WHAT YOU SHOULD DO :: Retype exactly what runs from the first line of the data to the line with "Aplicativo feito com", keeping both of those lines and skipping pictures.

PROVIDED ENTRIES ::
•••••

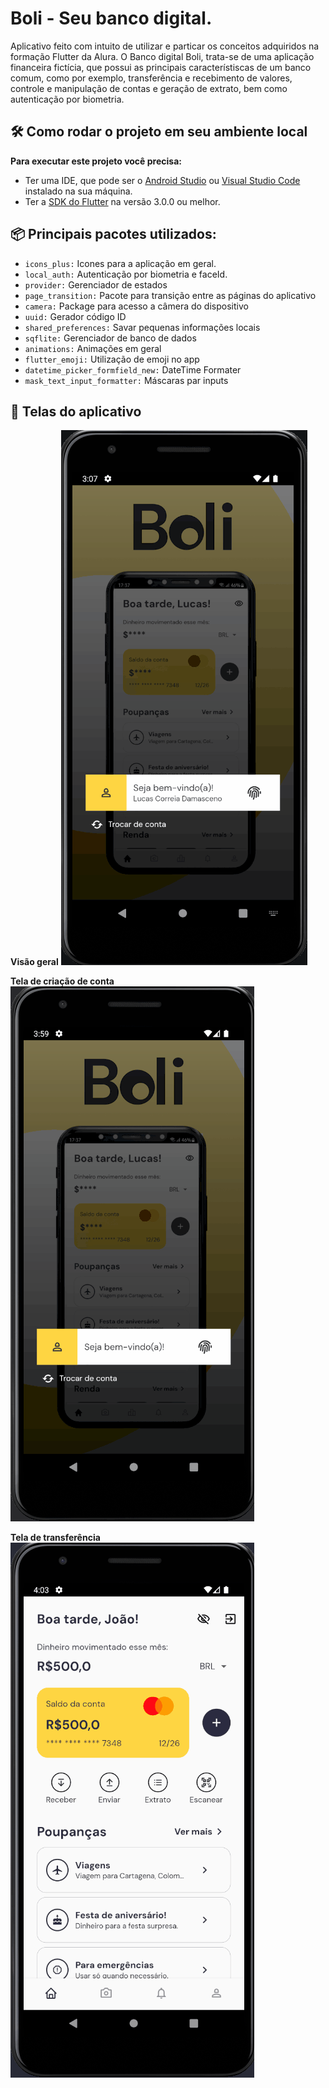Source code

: # Boli - Seu banco digital.

Aplicativo feito com intuito de utilizar e particar os conceitos adquiridos na formação Flutter da Alura.
O Banco digital Boli, trata-se de uma aplicação financeira fictícia, que possui as principais característiscas de um banco comum, como por exemplo, transferência e recebimento de valores, controle e manipulação de contas e geração de extrato, bem como autenticação por biometria.

## 🛠️ Como rodar o projeto em seu ambiente local

**Para executar este projeto você precisa:**

- Ter uma IDE, que pode ser o  [Android Studio](https://developer.android.com/) ou [Visual Studio Code](https://code.visualstudio.com/) instalado na sua máquina.
- Ter a [SDK do Flutter](https://docs.flutter.dev/get-started/install) na versão 3.0.0 ou melhor.



## 📦 Principais pacotes utilizados:
- `icons_plus:` Icones para a aplicação em geral.
- `local_auth:` Autenticação por biometria e faceId.
- `provider:` Gerenciador de estados
- `page_transition:` Pacote para transição entre as páginas do aplicativo
- `camera:` Package para acesso a câmera do dispositivo
- `uuid:` Gerador código ID
- `shared_preferences:` Savar pequenas informações locais
- `sqflite:` Gerenciador de banco de dados
- `animations:` Animações em geral
- `flutter_emoji:` Utilização de emoji no app
- `datetime_picker_formfield_new:` DateTime Formater
- `mask_text_input_formatter:` Máscaras par inputs

## 📱 Telas do aplicativo

**Visão geral**
![Boli -  Seu banco digital](/assets/gifs/app-home.gif.gif)<br>


**Tela de criação de conta**
![Tela de criação de conta](/assets/gifs/create-account.gif.gif)<br>


**Tela de transferência**
![Tela de transferência](/assets/gifs/make-transfer.gif.gif)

•••••

TASK OUTPUT ::
Source code

: # Boli - Seu banco digital.

Aplicativo feito com intuito de utilizar e particar os conceitos adquiridos na formação Flutter da Alura.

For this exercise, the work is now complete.